Stored data entries
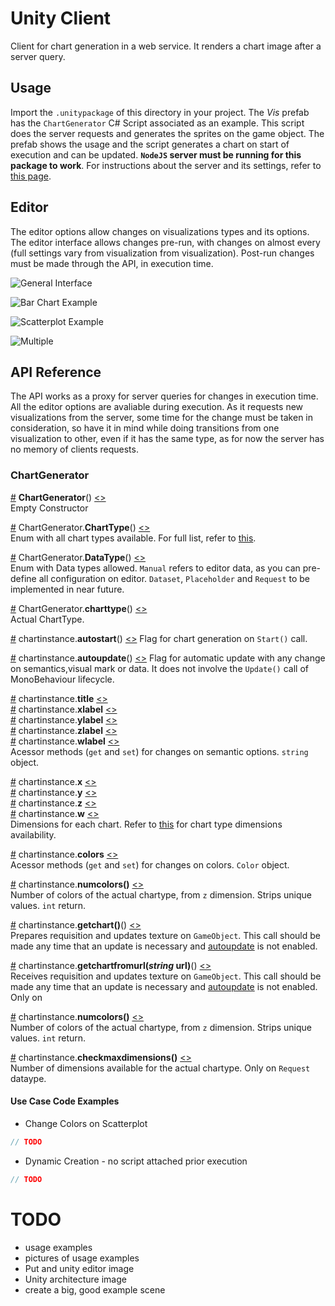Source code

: # Unity Client

Client for chart generation in a web service. It renders a chart image after a server query.

## Usage

Import the `.unitypackage` of this directory in your project. The _Vis_ prefab has the `ChartGenerator` C# Script associated as an example. This script does the server requests and generates the sprites on the game object. The prefab shows the usage and the script generates a chart on start of execution and can be updated. **`NodeJS` server must be running for this package to work**. For instructions about the server and its settings, refer to [this page](https://github.com/tiagodavi70/Web-Gen-Viz/tree/master/chart-generation-service/). 

## Editor

The editor options allow changes on visualizations types and its options. The editor interface allows changes pre-run, with changes on almost every  (full settings vary from visualization from visualization). Post-run changes must be made through the API, in execution time. 

![General Interface](https://github.com/tiagodavi70/Web-Gen-Viz/blob/master/imgs/unity_interface.png "General editor interface")

![Bar Chart Example](https://github.com/tiagodavi70/Web-Gen-Viz/blob/master/imgs/unity_barchart.png "Bar Chart Example")

![Scatterplot Example](https://github.com/tiagodavi70/Web-Gen-Viz/blob/master/imgs/unity_scatterplot.png "Scatterplot Example")

![Multiple](https://github.com/tiagodavi70/Web-Gen-Viz/blob/master/imgs/unity_multiple.png "Multiple charts Example")


## API Reference

The API works as a proxy for server queries for changes in execution time. All the editor options are avaliable during execution. As it requests new visualizations from the server, some time for the change must be taken in consideration, so have it in mind while doing transitions from one visualization to other, even if it has the same type, as for now the server has no memory of clients requests.

### ChartGenerator


<a name="ChartGenerator" href="#chartgenerator">#</a> <b>ChartGenerator</b>() [<>](https://github.com/tiagodavi70/Web-Gen-Viz/blob/master/unity-client/Assets/main/ChartGenerator.cs "Source")  
Empty Constructor

<a name="ChartType" href="#ChartType">#</a> ChartGenerator.<b>ChartType</b>() [<>](https://github.com/tiagodavi70/Web-Gen-Viz/blob/master/unity-client/Assets/main/ChartGenerator.cs "Source")  
Enum with all chart types available. For full list, refer to [this](https://github.com/tiagodavi70/Web-Gen-Viz/tree/master/chart-generation-service/).

<a name="DataType" href="#DataType">#</a> ChartGenerator.<b>DataType</b>() [<>](https://github.com/tiagodavi70/Web-Gen-Viz/blob/master/unity-client/Assets/main/ChartGenerator.cs "Source")  
Enum with Data types allowed. `Manual` refers to editor data, as you can pre-define all configuration on editor. `Dataset`, `Placeholder` and `Request` to be implemented in near future.

<a name="cahrttype" href="#charttype">#</a> ChartGenerator.<b>charttype</b>() [<>](https://github.com/tiagodavi70/Web-Gen-Viz/blob/master/unity-client/Assets/main/ChartGenerator.cs "Source")  
Actual ChartType. 

<a name="autostart" href="#autostart">#</a> chartinstance.<b>autostart</b>() [<>](https://github.com/tiagodavi70/Web-Gen-Viz/blob/master/unity-client/Assets/main/ChartGenerator.cs "Source") 
Flag for chart generation on `Start()` call.

<a name="autoupdate" href="#autoupdate">#</a> chartinstance.<b>autoupdate</b>() [<>](https://github.com/tiagodavi70/Web-Gen-Viz/blob/master/unity-client/Assets/main/ChartGenerator.cs "Source") 
Flag for automatic update with any change on semantics,visual mark or data. It does not involve the `Update()` call of MonoBehaviour lifecycle.

<a name="title" href="#title">#</a> chartinstance.<b>title</b> [<>](https://github.com/tiagodavi70/Web-Gen-Viz/blob/master/unity-client/Assets/main/ChartGenerator.cs "Source")  
<a name="xlabel" href="#xlabel">#</a> chartinstance.<b>xlabel</b> [<>](https://github.com/tiagodavi70/Web-Gen-Viz/blob/master/unity-client/Assets/main/ChartGenerator.cs "Source")  
<a name="ylabel" href="#ylabel">#</a> chartinstance.<b>ylabel</b> [<>](https://github.com/tiagodavi70/Web-Gen-Viz/blob/master/unity-client/Assets/main/ChartGenerator.cs "Source")  
<a name="zlabel" href="#zlabel">#</a> chartinstance.<b>zlabel</b> [<>](https://github.com/tiagodavi70/Web-Gen-Viz/blob/master/unity-client/Assets/main/ChartGenerator.cs "Source")  
<a name="wlabel" href="#wlabel">#</a> chartinstance.<b>wlabel</b> [<>](https://github.com/tiagodavi70/Web-Gen-Viz/blob/master/unity-client/Assets/main/ChartGenerator.cs "Source")  
Acessor methods (`get` and `set`) for changes on semantic options. `string` object.

<a name="x" href="#x">#</a> chartinstance.<b>x</b> [<>](https://github.com/tiagodavi70/Web-Gen-Viz/blob/master/unity-client/Assets/main/ChartGenerator.cs "Source")  
<a name="y" href="#y">#</a> chartinstance.<b>y</b> [<>](https://github.com/tiagodavi70/Web-Gen-Viz/blob/master/unity-client/Assets/main/ChartGenerator.cs "Source")  
<a name="w" href="#w">#</a> chartinstance.<b>z</b> [<>](https://github.com/tiagodavi70/Web-Gen-Viz/blob/master/unity-client/Assets/main/ChartGenerator.cs "Source")  
<a name="z" href="#z">#</a> chartinstance.<b>w</b> [<>](https://github.com/tiagodavi70/Web-Gen-Viz/blob/master/unity-client/Assets/main/ChartGenerator.cs "Source")  
Dimensions for each chart. Refer to [this](https://github.com/tiagodavi70/Web-Gen-Viz/tree/master/chart-generation-service/) for chart type dimensions availability.
  
<a name="colors" href="#colors">#</a> chartinstance.<b>colors</b> [<>](https://github.com/tiagodavi70/Web-Gen-Viz/blob/master/unity-client/Assets/main/ChartGenerator.cs "Source")  
Acessor methods (`get` and `set`) for changes on colors. `Color` object.

<a name="numcolors" href="#numcolors">#</a> chartinstance.<b>numcolors()</b> [<>](https://github.com/tiagodavi70/Web-Gen-Viz/blob/master/unity-client/Assets/main/ChartGenerator.cs "Source")  
Number of colors of the actual chartype, from `z` dimension. Strips unique values. `int` return.

<a name="getchart" href="#getchart">#</a> chartinstance.<b>getchart()</b>() [<>](https://github.com/tiagodavi70/Web-Gen-Viz/blob/master/unity-client/Assets/main/ChartGenerator.cs "Source")  
Prepares requisition and updates texture on `GameObject`. This call should be made any time that an update is necessary and [autoupdate](#autoupdate) is not enabled.

<a name="getchart" href="#getchart">#</a> chartinstance.<b>getchartfromurl(_string_ url)</b>() [<>](https://github.com/tiagodavi70/Web-Gen-Viz/blob/master/unity-client/Assets/main/ChartGenerator.cs "Source")  
Receives requisition and updates texture on `GameObject`. This call should be made any time that an update is necessary and [autoupdate](#autoupdate) is not enabled. Only on 

<a name="numcolors" href="#numcolors">#</a> chartinstance.<b>numcolors()</b> [<>](https://github.com/tiagodavi70/Web-Gen-Viz/blob/master/unity-client/Assets/main/ChartGenerator.cs "Source")  
Number of colors of the actual chartype, from `z` dimension. Strips unique values. `int` return.

<a name="checkmaxdimensions" href="#checkmaxdimensions">#</a> chartinstance.<b>checkmaxdimensions()</b> [<>](https://github.com/tiagodavi70/Web-Gen-Viz/blob/master/unity-client/Assets/main/ChartGenerator.cs "Source")  
Number of dimensions available for the actual chartype. Only on `Request` dataype.



#### Use Case Code Examples 
* Change Colors on Scatterplot
``` C# 
// TODO
```

* Dynamic Creation - no script attached prior execution
``` C# 
// TODO
```

# TODO
* usage examples
* pictures of usage examples
* Put and unity editor image
* Unity architecture image
* create a big, good example scene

(EXERCISE AIM):
Starting at the line that contains "attached prior execution", retype each line through the last one in the records, both included, and add nothing.

(RESULT):
* Dynamic Creation - no script attached prior execution
``` C# 
// TODO
```

# TODO
* usage examples
* pictures of usage examples
* Put and unity editor image
* Unity architecture image
* create a big, good example scene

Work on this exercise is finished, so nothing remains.